Formado por um grupo atuante tanto estética quanto políticamente,os muralistas do México inundaram as paredes com torrentes imagéticas, reproduzidas das mais variadas formas: realista,alegórica, satírica, apresentando as muitas faces da sociedade mexicana com uma forte tendência social.

A concessão de total liberdade aos artistas no que dizia respeito à temática e ao estilo dado ao governo aos muralistas culminou na germinação de uma arte autêntica, crítica e altamente questionadora das noções éticas e estéticas do povo mexicano.

Através do movimento muralista, o México pôde integrar em um só arcabouço as influências européias e indígenas, fazendo da pintura mural um vetor de construção de uma identidade cultural mais diversificada e includente.
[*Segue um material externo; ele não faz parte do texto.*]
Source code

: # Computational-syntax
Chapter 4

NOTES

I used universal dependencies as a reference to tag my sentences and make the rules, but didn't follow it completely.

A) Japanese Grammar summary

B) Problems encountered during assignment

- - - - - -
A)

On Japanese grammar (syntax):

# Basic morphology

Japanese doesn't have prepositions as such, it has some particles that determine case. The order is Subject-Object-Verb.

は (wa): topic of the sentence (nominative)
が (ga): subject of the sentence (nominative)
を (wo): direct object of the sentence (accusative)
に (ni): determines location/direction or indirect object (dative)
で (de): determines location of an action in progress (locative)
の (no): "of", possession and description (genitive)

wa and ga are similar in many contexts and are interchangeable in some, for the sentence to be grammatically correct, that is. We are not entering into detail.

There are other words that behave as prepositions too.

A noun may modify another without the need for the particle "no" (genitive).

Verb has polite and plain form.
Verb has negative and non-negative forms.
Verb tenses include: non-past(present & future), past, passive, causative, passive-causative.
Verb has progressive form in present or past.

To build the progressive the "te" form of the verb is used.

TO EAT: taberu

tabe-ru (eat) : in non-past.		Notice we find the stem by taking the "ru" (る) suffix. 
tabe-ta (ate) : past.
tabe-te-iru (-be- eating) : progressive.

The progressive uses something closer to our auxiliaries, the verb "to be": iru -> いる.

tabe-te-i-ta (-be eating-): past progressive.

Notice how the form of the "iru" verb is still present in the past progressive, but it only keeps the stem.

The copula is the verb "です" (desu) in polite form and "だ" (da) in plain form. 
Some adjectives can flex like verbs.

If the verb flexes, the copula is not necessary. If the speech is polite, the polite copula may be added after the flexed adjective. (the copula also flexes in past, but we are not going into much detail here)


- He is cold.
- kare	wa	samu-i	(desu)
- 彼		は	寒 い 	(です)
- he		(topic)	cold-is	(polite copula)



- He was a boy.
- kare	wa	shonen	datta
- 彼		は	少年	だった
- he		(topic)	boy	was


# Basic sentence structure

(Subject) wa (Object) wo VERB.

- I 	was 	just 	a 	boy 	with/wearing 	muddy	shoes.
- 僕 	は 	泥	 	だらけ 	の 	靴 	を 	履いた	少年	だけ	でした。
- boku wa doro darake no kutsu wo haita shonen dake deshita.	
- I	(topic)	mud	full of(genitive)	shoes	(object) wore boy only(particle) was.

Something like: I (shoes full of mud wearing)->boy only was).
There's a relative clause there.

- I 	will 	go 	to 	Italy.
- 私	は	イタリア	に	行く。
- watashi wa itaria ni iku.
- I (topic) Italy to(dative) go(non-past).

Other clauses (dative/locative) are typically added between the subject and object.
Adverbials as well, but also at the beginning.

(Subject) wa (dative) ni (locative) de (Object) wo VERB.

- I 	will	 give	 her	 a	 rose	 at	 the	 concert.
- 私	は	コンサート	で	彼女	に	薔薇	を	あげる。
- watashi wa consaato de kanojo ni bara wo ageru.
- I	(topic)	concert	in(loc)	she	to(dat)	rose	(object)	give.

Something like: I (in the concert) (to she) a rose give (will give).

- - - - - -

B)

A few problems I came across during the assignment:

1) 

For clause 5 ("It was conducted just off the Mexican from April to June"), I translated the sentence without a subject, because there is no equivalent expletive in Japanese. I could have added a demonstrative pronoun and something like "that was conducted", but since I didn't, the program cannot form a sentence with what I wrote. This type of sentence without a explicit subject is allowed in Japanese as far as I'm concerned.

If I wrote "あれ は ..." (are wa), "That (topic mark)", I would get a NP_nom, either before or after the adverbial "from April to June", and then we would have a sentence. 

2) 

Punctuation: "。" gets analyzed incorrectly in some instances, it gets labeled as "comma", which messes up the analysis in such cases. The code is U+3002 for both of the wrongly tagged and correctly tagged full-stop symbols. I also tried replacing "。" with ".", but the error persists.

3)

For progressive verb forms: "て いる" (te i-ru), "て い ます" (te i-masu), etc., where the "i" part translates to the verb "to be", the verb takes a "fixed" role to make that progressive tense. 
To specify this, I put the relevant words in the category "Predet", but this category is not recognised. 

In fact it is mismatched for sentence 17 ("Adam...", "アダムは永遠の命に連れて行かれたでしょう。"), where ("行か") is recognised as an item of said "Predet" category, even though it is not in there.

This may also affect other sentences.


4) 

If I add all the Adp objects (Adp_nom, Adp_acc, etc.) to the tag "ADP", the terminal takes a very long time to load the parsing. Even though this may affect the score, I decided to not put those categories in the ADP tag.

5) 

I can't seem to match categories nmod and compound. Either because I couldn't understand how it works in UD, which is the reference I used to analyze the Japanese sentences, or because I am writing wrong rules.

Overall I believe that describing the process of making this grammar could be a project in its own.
Os muralistas pretendiam e conseguiram realizar uma arte aberta, educativa e para todos, superando o modelo artístico burguês da pintura de cavalete destinada às coleções particulares.

Ainda na América Latina, a parede foi um porta-voz crucial na luta contra as ditaduras militares que sufocaram a população na sua liberdade de expressão. Grupos de estudantes, filósofos, músicos, escritores e artistas foram forçados a se calar, tendo suas produções cerceadas por instrumentos de censura oficiais que não só ameaçavam a produção cultural mas os próprios artistas mesmos, através da violência policial, da tortura, do exílio e do assassinato arbitrário daqueles que ousavam desafiar o sistema vigente.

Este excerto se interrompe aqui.